Lala tersentak dengan mata membelalak ketika Richie yang terpejam menempelkan bibir.


Perasaan Richie bagai langsung melesat keluar angkasa. Hembusan nafas yang tertahan wanita itu membuat Richie merasa nyaman dan begitu hidup.


'Apa kamu milik ku? Apa kamu wanita ku? Mengapa ini begitu familiar? Rasa ini benar-benar terekam jelas dalam benak dan pikiranku. Tak ada kata yang bisa menggambarkan keindahan dan kedamaian saat merengkuhmu. STRAWBERRY? Benar kan! saya tidak salah Ini benar-benar strawberry yang saya cari.' Hanya sekadar ciuman bibir. Membuat Richie merasa hidup sepenuhnya.


"Jadi siapa kamu?" Lirih Richie ketika melepas ciuman itu, dia tiba-tiba tersenyum menatap sorot mata Lala yang tak bisa di tebak. Wanita itu bahkan sempat melenguh dan itu rasanya wow.


Richie spontan mencium kening Lala dan langsung berdiri membawa Vino dalam gendongannya. Berjalan ke ruang tamu, dan menggelitik dada Vino, sampai terdengar cekikikan lucu Vino.


Entah mengapa Richie tiba-tiba merasa listrik kebahagiaan yang menjalar di seluruh tubuh. Ia jadi lebih semangat, lebih tepatnya 1000x lebih semangat.


Dia tidak tahu apa, tapi berkat tadi, seperti menemukan kehidupannya yang terasa hilang. Hati yang kosong pun berbunga-bunga. Seperti anak kecil yang mendapat permen.

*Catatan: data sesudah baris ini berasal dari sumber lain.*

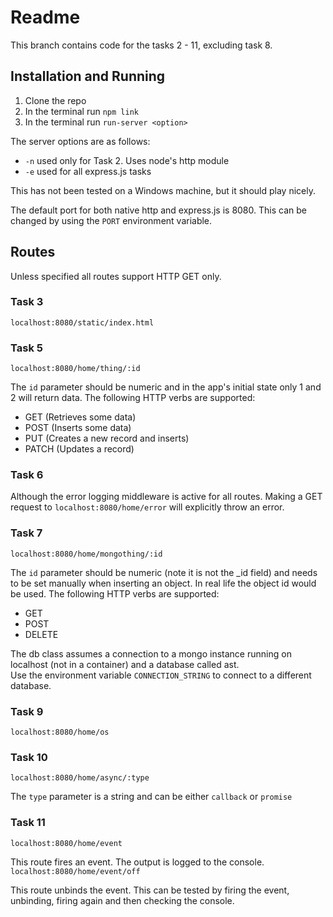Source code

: # Readme
This branch contains code for the tasks 2 - 11, excluding task 8.

## Installation and Running
1. Clone the repo
2. In the terminal run `npm link`
3. In the terminal run `run-server <option>`

The server options are as follows:
* `-n` used only for Task 2.  Uses node's http module
* `-e` used for all express.js tasks

This has not been tested on a Windows machine, but it should play nicely.

The default port for both native http and express.js is 8080.  This can be changed by using the `PORT` environment variable.

## Routes
Unless specified all routes support HTTP GET only.
### Task 3
`localhost:8080/static/index.html`
### Task 5
`localhost:8080/home/thing/:id`

The `id` parameter should be numeric and in the app's initial state only 1 and 2 will return data.  The following HTTP verbs are supported:
* GET (Retrieves some data)
* POST (Inserts some data)
* PUT (Creates a new record and inserts)
* PATCH (Updates a record)

### Task 6
Although the error logging middleware is active for all routes.  Making a GET request to `localhost:8080/home/error` will explicitly throw an error.

### Task 7
`localhost:8080/home/mongothing/:id`

The `id` parameter should be numeric (note it is not the _id field) and needs to be set manually when inserting an object.  In real life the object id would be used.  The following HTTP verbs are supported:
* GET
* POST
* DELETE


The db class assumes a connection to a mongo instance running on localhost (not in a container) and a database called ast.  
Use the environment variable `CONNECTION_STRING` to connect to a different database.
### Task 9
`localhost:8080/home/os`
### Task 10
`localhost:8080/home/async/:type`

The `type` parameter is a string and can be either `callback` or `promise`
### Task 11
`localhost:8080/home/event`

This route fires an event.  The output is logged to the console.
`localhost:8080/home/event/off`

This route unbinds the event.  This can be tested by firing the event, unbinding, firing again and then checking the console.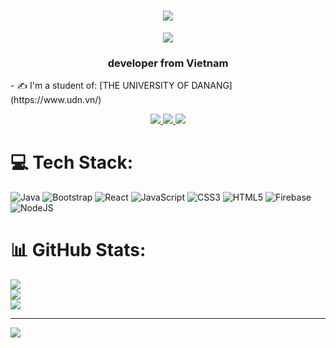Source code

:
<h1 align="center">
    <img src="https://readme-typing-svg.herokuapp.com/?font=Righteous&size=35&center=true&vCenter=true&width=500&height=70&duration=4000&lines=Hi+There!+👋;+I'm+Quoc+Thi!;" />
</h1>
<p align="center"><img src="https://img.icons8.com/color/48/000000/vietnam-circular.png"/></p>
<h3 align="center"> developer from Vietnam </h3>
- ✍ I'm a student of: [THE UNIVERSITY OF DANANG] (https://www.udn.vn/)
<p align="center">
  
  <a href="https://www.facebook.com/profile.php?id=100077749772493" alt="Facebook">
    <img src="https://img.icons8.com/fluent/48/000000/facebook-new.png" target="_blank" />
  </a> 
  <a href="https://github.com/nthi2003" alt="Github">
    <img src="https://img.icons8.com/fluent/48/000000/github.png"/>
  </a> 
  <a href=https://mail.google.com/mail/u/0/#inbox" alt="Email">
    <img src="https://img.icons8.com/fluent/48/000000/mailing.png"  }/>
  </a>
                                                                  


# 💻 Tech Stack:
![Java](https://img.shields.io/badge/java-%23ED8B00.svg?style=for-the-badge&logo=java&logoColor=white) ![Bootstrap](https://img.shields.io/badge/bootstrap-%23563D7C.svg?style=for-the-badge&logo=bootstrap&logoColor=white) ![React](https://img.shields.io/badge/react-%2320232a.svg?style=for-the-badge&logo=react&logoColor=%2361DAFB) ![JavaScript](https://img.shields.io/badge/javascript-%23323330.svg?style=for-the-badge&logo=javascript&logoColor=%23F7DF1E) ![CSS3](https://img.shields.io/badge/css3-%231572B6.svg?style=for-the-badge&logo=css3&logoColor=white) ![HTML5](https://img.shields.io/badge/html5-%23E34F26.svg?style=for-the-badge&logo=html5&logoColor=white) ![Firebase](https://img.shields.io/badge/firebase-%23039BE5.svg?style=for-the-badge&logo=firebase) ![NodeJS](https://img.shields.io/badge/node.js-6DA55F?style=for-the-badge&logo=node.js&logoColor=white)
# 📊 GitHub Stats:
![](https://github-readme-stats.vercel.app/api?username=nthi2003&theme=dark&hide_border=false&include_all_commits=false&count_private=false)<br/>
![](https://github-readme-streak-stats.herokuapp.com/?user=nthi2003&theme=dark&hide_border=false)<br/>
![](https://github-readme-stats.vercel.app/api/top-langs/?username=nthi2003&theme=dark&hide_border=false&include_all_commits=false&count_private=false&layout=compact)

---
[![](https://visitcount.itsvg.in/api?id=nthi2003&icon=0&color=0)](https://visitcount.itsvg.in)

<!-- Proudly created with GPRM ( https://gprm.itsvg.in ) -->
  </p>
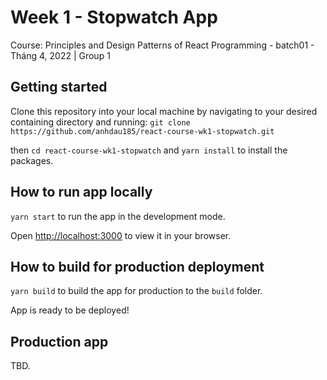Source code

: # Week 1 - Stopwatch App

Course: Principles and Design Patterns of React Programming - batch01 - Tháng 4, 2022 | Group 1

## Getting started

Clone this repository into your local machine by navigating to your desired containing directory and running:
`git clone https://github.com/anhdau185/react-course-wk1-stopwatch.git`

then `cd react-course-wk1-stopwatch` and `yarn install` to install the packages.

## How to run app locally

`yarn start` to run the app in the development mode.

Open [http://localhost:3000](http://localhost:3000) to view it in your browser.

## How to build for production deployment

`yarn build` to build the app for production to the `build` folder.

App is ready to be deployed!

## Production app

TBD.
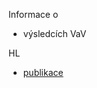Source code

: Informace o 
- výsledcích VaV

HL
- [publikace](/publications/publication/view/cb3c3978-e716-46ac-9a3b-bb8f9d806a46)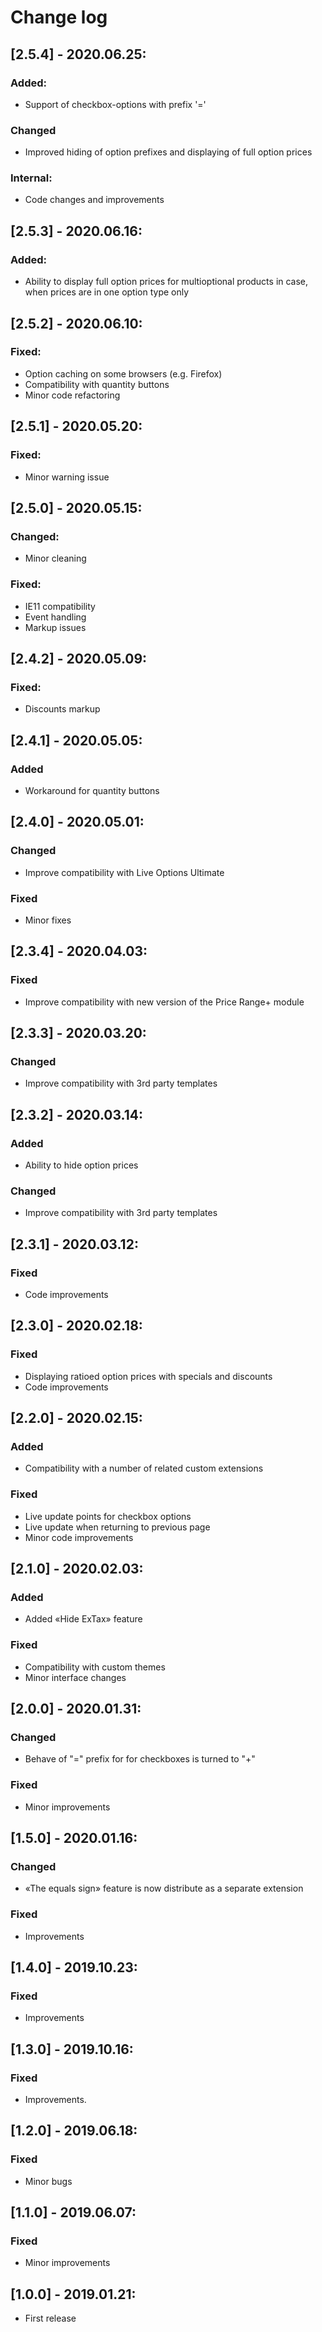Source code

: # Change log
## [2.5.4] - 2020.06.25:
### Added:
- Support of checkbox-options with prefix '='
### Changed
- Improved hiding of option prefixes and displaying of full option prices
### Internal:
- Code changes and improvements

## [2.5.3] - 2020.06.16:
### Added:
- Ability to display full option prices for multioptional products in case, when prices are in one option type only

## [2.5.2] - 2020.06.10:
### Fixed:
- Option caching on some browsers (e.g. Firefox)
- Compatibility with quantity buttons
- Minor code refactoring

## [2.5.1] - 2020.05.20:
### Fixed:
- Minor warning issue

## [2.5.0] - 2020.05.15:
### Changed:
- Minor cleaning
### Fixed:
- IE11 compatibility
- Event handling
- Markup issues

## [2.4.2] - 2020.05.09:
### Fixed:
- Discounts markup

## [2.4.1] - 2020.05.05:
### Added
- Workaround for quantity buttons

## [2.4.0] - 2020.05.01:
### Changed
- Improve compatibility with Live Options Ultimate
### Fixed
- Minor fixes

## [2.3.4] - 2020.04.03:
### Fixed
- Improve compatibility with new version of the Price Range+ module

## [2.3.3] - 2020.03.20:
### Changed
- Improve compatibility with 3rd party templates

## [2.3.2] - 2020.03.14:
### Added
- Ability to hide option prices
### Changed
- Improve compatibility with 3rd party templates

## [2.3.1] - 2020.03.12:
### Fixed
- Code improvements

## [2.3.0] - 2020.02.18:
### Fixed
- Displaying ratioed option prices with specials and discounts
- Code improvements

## [2.2.0] - 2020.02.15:
### Added
- Compatibility with a number of related custom extensions
### Fixed
- Live update points for checkbox options
- Live update when returning to previous page
- Minor code improvements

## [2.1.0] - 2020.02.03:
### Added
- Added «Hide ExTax» feature
### Fixed
- Compatibility with custom themes
- Minor interface changes

## [2.0.0] - 2020.01.31:
### Changed
- Behave of "=" prefix for for checkboxes is turned to "+"
### Fixed
- Minor improvements

## [1.5.0] - 2020.01.16:
### Changed
- «The equals sign» feature is now distribute as a separate extension
### Fixed
- Improvements

## [1.4.0] - 2019.10.23:
### Fixed
- Improvements

## [1.3.0] - 2019.10.16:
### Fixed
- Improvements.

## [1.2.0] - 2019.06.18:
### Fixed
- Minor bugs

## [1.1.0] - 2019.06.07:
### Fixed
- Minor improvements

## [1.0.0] - 2019.01.21:
- First release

Tubuh jangkung dada lebar itu merengkuh boneka kecil yang hangat dan unyu, dia duduk pada kursi kayu panjang di ruang tamu, merasakan kedamaian.


"Apa kamu bisa panggil saya papah, beby Vin?" Dua tangan Richie memegang dada Vino, dia menciumi Vino disambut tawa dan senyuman bayi yang bisa seakan tahu kebahagiaan Richie. Rasanya Richie menjadi gila, gila karena begitu semangat.


"Pah pa.. Papha.."


"Bagus boy, ayo panggil Papah!!!" Lagi, Richie berdiri memutar badan dan mengangkat Vino tinggi-tinggi.


Sedangkan Lala masih termenung, memegangi bibirnya. Dia tak tahu reaksi apa pada tubuhnya. Mengapa tubuh ini bereaksi seperti ini. Apa karena sudah terlalu lama. Ini tidak benar.


'Sudah saatnya aku menghapus masa lalu, tak peduli segelap apa dulu. Aku sudah mulai kehidupan baru. Tapi bagaimana perasaanku. Ini masih sulit...'


"Apa aku boleh bahagia? boleh hidup tenang? melepas hatiku dan mengiklaskan semua? Apa aku bisa membuka hati untuk cinta yang baru? Atau larut dalam hati penuh trauma."